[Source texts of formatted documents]

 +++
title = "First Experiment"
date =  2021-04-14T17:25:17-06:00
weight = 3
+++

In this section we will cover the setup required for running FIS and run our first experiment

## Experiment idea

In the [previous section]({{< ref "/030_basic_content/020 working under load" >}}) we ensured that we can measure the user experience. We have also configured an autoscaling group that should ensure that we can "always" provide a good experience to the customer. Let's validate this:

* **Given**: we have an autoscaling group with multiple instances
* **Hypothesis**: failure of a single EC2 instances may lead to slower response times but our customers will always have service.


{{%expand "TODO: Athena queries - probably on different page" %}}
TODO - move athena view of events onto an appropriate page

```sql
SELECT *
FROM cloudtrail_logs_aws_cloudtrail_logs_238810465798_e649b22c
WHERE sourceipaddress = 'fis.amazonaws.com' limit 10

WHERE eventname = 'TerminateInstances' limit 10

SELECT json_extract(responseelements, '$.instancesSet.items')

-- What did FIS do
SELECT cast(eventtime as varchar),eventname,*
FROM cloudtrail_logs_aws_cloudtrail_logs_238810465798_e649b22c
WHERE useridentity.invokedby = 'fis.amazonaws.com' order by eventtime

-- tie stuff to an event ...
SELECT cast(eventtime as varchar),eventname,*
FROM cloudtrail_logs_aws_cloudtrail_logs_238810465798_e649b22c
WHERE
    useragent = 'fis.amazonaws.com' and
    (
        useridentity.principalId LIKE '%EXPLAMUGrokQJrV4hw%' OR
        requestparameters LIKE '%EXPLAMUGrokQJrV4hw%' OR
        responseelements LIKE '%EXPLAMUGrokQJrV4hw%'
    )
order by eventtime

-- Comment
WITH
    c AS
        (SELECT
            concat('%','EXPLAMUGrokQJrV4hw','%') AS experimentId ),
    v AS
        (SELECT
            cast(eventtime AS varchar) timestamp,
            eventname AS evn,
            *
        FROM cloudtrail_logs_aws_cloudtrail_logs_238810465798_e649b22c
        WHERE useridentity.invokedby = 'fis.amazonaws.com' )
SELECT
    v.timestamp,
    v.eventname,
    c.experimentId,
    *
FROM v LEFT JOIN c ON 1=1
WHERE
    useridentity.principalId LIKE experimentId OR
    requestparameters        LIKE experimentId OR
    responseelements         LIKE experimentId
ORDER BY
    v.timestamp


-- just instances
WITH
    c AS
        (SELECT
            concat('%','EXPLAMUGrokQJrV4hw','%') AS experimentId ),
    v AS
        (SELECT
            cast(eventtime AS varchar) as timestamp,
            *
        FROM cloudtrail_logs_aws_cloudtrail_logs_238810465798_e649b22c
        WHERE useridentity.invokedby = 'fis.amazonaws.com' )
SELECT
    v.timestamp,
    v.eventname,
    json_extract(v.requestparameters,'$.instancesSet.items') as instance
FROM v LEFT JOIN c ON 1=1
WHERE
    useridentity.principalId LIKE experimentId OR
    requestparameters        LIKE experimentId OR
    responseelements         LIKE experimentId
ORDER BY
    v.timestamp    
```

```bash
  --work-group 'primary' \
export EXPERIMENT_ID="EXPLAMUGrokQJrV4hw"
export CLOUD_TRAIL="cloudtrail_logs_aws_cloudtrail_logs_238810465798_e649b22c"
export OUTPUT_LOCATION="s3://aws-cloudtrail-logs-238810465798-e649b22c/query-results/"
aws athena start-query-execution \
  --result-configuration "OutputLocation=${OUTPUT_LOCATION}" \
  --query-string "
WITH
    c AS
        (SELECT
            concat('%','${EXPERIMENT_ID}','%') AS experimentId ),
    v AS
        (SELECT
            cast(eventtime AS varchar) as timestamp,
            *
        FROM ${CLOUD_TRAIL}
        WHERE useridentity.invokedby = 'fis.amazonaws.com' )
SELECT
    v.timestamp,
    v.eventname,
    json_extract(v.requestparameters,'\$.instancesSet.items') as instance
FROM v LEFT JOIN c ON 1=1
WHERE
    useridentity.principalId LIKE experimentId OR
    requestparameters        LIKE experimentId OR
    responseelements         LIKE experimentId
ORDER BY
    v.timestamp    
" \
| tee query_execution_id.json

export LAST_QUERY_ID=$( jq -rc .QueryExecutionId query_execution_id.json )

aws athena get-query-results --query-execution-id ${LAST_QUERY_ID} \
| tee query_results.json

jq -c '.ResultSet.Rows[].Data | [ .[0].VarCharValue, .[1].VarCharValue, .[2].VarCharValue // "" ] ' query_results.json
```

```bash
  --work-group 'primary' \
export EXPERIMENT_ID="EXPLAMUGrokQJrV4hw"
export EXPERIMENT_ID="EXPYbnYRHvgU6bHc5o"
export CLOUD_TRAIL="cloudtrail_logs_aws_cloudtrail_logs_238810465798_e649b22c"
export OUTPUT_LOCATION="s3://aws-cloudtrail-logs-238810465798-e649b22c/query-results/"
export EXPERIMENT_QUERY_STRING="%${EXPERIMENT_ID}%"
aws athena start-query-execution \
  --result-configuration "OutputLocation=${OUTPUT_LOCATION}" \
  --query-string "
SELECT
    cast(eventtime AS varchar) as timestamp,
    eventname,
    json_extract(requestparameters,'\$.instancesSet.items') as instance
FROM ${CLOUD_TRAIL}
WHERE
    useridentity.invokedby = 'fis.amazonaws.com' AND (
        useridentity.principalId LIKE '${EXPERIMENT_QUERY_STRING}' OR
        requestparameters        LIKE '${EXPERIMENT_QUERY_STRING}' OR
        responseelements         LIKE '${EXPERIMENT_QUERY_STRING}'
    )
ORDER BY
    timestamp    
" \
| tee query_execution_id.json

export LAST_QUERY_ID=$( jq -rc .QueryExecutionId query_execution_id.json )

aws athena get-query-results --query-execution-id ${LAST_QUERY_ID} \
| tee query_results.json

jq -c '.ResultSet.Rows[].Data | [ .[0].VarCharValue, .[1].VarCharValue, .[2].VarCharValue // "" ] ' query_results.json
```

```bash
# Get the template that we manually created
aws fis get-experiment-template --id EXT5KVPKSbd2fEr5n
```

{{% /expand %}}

▶ _Work to complete_
In which lines of the records does the word "always" appear? Copy each of them.

▶ _Response to this task_
In the [previous section]({{< ref "/030_basic_content/020 working under load" >}}) we ensured that we can measure the user experience. We have also configured an autoscaling group that should ensure that we can "always" provide a good experience to the customer. Let's validate this:
* **Hypothesis**: failure of a single EC2 instances may lead to slower response times but our customers will always have service.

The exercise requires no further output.